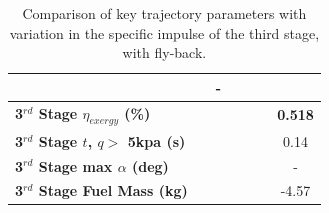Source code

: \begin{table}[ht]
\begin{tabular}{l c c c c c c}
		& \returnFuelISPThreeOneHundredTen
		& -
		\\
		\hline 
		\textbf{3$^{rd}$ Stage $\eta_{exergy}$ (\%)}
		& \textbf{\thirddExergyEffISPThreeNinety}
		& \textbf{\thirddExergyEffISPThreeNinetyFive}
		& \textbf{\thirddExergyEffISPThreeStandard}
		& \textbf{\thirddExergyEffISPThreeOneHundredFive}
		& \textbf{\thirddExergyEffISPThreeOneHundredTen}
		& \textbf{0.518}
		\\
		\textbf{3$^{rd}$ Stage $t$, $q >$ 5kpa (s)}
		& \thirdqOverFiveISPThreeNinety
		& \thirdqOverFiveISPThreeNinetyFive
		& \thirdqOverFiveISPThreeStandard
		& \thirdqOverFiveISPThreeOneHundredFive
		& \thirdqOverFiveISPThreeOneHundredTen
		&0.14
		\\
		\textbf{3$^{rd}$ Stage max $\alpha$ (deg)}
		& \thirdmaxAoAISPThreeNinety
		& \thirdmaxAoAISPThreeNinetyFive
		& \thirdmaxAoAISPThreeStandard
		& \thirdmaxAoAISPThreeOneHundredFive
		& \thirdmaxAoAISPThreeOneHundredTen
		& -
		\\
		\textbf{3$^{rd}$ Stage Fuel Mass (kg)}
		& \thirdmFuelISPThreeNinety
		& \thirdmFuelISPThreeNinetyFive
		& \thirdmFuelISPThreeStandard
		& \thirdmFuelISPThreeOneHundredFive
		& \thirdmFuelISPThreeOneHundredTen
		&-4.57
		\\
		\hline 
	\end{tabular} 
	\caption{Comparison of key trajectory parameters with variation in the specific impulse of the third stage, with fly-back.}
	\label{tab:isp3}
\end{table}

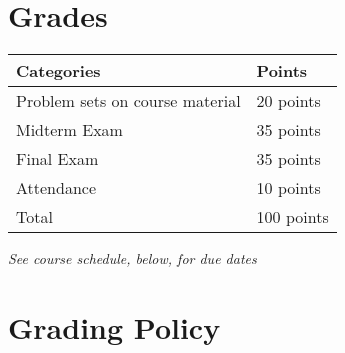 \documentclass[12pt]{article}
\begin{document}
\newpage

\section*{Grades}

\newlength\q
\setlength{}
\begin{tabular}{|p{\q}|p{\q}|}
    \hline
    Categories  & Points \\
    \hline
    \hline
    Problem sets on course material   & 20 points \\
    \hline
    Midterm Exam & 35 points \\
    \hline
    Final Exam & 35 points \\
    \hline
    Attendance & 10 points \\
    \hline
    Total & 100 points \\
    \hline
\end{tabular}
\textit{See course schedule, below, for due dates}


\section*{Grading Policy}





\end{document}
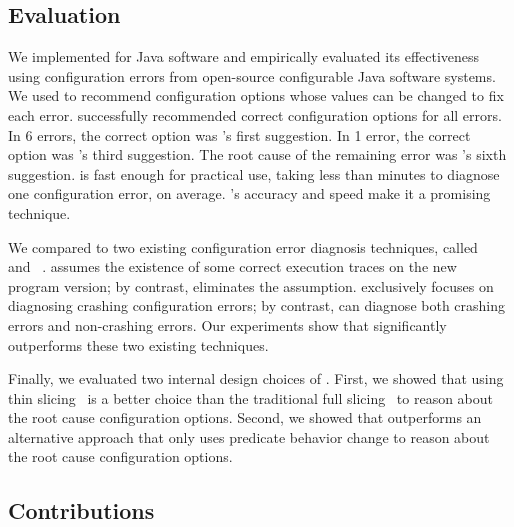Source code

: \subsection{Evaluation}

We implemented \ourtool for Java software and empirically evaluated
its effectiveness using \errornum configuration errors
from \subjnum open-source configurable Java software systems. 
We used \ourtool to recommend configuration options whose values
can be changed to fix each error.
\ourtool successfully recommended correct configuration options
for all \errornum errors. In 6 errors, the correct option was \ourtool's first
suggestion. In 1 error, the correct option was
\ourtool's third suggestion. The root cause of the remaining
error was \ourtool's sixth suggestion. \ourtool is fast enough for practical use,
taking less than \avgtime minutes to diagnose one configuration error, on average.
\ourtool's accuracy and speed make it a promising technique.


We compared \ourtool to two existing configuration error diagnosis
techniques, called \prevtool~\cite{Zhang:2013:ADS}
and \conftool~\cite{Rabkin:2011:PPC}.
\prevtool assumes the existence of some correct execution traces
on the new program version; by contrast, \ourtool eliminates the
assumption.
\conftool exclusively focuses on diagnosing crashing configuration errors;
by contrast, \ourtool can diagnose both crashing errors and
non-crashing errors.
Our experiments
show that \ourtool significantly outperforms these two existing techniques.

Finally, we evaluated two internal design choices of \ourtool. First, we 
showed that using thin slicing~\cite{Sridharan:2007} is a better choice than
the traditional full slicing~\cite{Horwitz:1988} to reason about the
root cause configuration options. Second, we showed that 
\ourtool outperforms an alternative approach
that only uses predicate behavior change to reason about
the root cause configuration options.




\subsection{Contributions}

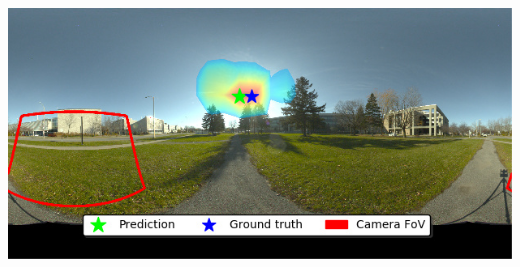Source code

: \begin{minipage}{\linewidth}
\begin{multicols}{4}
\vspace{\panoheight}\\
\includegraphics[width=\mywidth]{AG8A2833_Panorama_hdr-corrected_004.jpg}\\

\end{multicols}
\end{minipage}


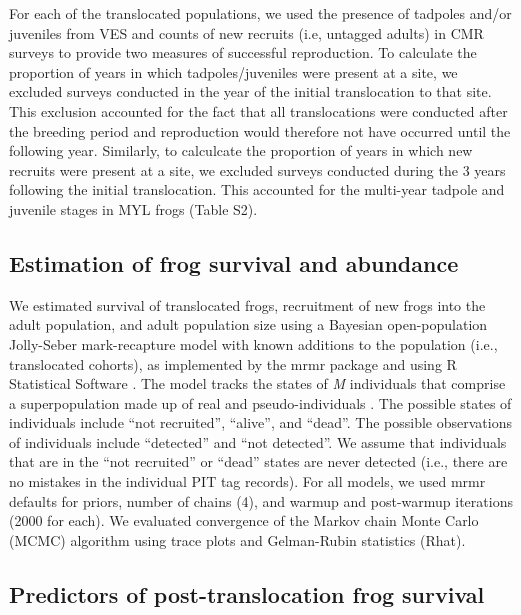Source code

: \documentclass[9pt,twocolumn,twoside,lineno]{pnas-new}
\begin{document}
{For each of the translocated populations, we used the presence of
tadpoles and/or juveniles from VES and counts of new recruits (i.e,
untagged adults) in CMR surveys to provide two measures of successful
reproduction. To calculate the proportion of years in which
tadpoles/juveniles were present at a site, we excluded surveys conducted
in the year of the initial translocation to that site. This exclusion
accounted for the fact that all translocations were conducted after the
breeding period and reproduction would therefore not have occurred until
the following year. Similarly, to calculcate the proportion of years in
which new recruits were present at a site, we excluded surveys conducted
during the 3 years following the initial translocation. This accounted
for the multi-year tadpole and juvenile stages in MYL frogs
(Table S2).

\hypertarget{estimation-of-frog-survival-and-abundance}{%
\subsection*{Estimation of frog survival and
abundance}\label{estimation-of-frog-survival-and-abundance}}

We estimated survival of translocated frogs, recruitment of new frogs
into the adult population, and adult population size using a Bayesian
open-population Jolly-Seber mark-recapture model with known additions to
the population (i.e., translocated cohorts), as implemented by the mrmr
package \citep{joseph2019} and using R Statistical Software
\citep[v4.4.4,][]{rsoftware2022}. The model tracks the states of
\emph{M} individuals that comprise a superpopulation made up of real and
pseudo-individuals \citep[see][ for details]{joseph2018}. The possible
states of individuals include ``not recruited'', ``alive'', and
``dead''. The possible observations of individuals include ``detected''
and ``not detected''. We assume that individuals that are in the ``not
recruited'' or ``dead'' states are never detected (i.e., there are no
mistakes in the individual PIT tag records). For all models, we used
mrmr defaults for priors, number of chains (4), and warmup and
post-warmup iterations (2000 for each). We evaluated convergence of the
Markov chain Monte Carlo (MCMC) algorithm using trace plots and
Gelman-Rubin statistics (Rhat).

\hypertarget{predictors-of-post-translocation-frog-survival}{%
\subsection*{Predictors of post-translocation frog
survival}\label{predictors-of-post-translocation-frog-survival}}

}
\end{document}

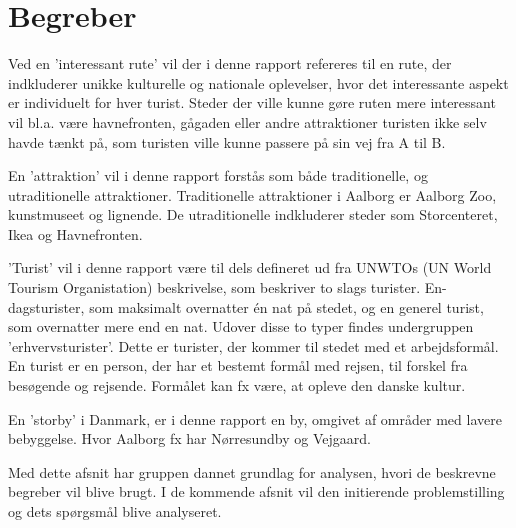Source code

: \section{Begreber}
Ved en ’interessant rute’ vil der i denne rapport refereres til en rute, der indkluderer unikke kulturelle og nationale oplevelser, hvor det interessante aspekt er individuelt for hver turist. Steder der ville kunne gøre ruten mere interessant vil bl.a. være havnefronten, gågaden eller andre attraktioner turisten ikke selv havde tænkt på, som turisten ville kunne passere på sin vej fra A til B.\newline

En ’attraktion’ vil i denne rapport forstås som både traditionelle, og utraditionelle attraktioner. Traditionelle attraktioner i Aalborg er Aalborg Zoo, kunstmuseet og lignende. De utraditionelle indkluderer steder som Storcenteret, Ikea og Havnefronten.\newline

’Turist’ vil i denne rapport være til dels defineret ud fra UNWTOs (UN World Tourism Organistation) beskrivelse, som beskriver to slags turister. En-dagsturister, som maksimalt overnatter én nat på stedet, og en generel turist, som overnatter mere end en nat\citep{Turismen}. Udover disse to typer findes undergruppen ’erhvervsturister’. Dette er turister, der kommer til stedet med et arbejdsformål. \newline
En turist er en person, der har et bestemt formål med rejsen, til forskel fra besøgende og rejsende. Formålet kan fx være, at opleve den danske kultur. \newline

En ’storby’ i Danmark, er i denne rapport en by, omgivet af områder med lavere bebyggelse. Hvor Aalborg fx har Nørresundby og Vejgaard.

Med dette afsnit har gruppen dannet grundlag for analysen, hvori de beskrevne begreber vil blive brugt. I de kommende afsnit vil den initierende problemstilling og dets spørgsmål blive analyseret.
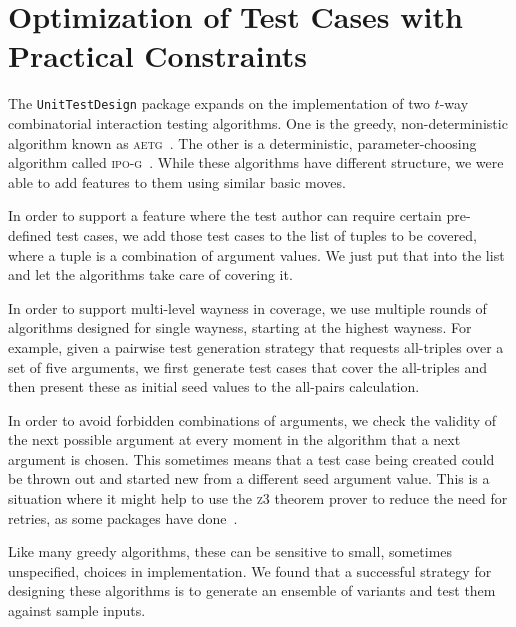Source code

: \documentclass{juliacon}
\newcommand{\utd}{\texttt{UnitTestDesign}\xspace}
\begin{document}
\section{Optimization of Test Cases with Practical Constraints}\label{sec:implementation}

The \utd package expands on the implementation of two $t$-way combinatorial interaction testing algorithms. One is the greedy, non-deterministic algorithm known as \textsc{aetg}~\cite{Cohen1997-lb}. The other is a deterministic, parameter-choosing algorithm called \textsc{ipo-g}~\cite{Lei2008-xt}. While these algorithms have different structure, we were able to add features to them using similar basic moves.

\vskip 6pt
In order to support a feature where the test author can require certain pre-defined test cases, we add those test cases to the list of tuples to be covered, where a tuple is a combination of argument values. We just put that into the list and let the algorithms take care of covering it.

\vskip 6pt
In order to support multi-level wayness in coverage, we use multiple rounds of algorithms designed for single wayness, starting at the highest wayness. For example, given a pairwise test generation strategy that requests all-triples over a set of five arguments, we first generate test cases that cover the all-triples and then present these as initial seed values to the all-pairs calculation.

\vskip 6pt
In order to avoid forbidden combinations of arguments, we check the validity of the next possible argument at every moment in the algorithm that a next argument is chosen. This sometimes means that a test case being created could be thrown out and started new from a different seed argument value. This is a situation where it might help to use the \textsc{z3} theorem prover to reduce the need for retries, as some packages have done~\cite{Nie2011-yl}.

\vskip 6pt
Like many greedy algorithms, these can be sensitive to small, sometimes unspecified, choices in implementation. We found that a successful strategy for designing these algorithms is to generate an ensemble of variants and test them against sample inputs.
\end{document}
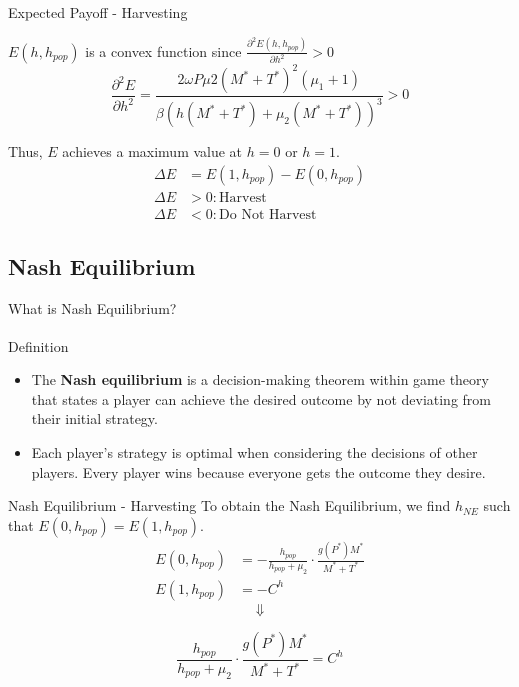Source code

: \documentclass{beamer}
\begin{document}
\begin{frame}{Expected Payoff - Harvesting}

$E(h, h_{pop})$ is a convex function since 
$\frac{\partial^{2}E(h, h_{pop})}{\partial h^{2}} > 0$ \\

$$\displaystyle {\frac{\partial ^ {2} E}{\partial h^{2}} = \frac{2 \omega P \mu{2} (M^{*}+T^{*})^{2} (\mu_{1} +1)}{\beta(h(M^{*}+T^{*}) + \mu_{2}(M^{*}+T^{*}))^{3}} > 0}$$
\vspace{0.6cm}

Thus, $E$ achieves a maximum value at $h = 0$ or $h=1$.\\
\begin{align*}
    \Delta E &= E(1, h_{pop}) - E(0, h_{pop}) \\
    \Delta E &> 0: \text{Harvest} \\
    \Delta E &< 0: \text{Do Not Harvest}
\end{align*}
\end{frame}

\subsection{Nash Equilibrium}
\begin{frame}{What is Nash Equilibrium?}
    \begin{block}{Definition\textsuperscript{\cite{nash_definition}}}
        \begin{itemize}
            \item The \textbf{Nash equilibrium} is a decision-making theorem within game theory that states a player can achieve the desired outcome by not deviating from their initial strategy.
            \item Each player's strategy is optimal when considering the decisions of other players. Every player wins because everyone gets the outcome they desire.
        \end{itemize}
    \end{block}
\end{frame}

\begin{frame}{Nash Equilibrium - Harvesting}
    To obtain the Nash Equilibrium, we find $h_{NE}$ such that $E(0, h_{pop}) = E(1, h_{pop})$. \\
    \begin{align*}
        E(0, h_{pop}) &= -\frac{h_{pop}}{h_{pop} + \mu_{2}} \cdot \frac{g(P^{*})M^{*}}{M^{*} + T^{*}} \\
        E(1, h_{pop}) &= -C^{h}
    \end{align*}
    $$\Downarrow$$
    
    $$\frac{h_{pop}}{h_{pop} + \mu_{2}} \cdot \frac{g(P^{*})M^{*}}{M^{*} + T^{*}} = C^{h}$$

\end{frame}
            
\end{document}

══════════════════════════════

- **PROMPT**: Among the lines of the material, count those that contain the string "known" and state only that count.

- **RESPONSE AREA**: 2